About this exercise: Lines with "Contrastive": state how many there are in the records below, and nothing else.

Data extracted from a collection:

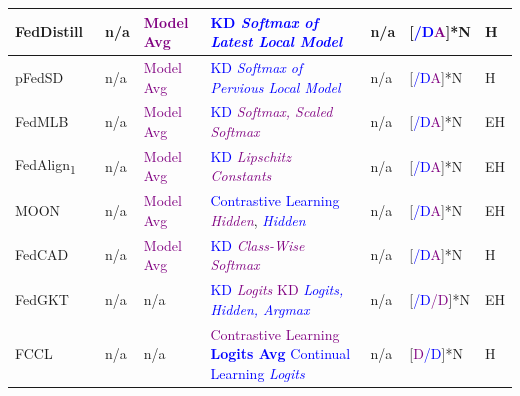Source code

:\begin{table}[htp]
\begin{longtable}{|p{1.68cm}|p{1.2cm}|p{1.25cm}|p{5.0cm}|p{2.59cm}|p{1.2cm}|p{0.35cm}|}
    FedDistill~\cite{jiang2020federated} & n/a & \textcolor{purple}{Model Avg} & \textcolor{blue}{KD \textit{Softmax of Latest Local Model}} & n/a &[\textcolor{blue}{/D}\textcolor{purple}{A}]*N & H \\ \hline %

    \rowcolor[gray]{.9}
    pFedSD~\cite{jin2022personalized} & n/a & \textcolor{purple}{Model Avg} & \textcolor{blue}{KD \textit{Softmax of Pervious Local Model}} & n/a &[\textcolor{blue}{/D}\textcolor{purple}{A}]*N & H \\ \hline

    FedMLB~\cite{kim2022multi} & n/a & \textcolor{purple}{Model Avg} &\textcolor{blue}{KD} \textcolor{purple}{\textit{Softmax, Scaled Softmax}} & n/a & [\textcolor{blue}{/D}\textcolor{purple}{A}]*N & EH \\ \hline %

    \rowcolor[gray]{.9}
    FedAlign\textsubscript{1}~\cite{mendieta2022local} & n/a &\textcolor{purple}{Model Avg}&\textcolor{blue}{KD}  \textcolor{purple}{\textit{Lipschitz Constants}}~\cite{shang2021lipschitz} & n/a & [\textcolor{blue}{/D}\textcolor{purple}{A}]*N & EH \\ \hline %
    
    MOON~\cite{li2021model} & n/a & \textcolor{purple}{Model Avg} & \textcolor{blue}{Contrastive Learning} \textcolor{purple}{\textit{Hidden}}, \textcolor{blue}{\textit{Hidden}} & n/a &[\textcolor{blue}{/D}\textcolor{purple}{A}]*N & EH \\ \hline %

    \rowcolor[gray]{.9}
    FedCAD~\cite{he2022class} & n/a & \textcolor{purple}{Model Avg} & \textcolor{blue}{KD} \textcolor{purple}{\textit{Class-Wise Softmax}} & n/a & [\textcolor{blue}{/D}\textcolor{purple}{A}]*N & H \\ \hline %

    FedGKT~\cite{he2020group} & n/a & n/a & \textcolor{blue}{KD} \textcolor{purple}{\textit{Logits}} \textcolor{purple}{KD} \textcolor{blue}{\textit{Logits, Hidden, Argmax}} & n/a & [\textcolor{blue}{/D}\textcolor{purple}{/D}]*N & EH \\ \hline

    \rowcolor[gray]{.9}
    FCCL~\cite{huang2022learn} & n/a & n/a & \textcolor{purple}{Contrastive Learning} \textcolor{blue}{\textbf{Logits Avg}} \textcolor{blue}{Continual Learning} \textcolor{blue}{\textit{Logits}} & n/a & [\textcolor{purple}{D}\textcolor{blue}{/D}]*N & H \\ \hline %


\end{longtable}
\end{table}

Task output: 2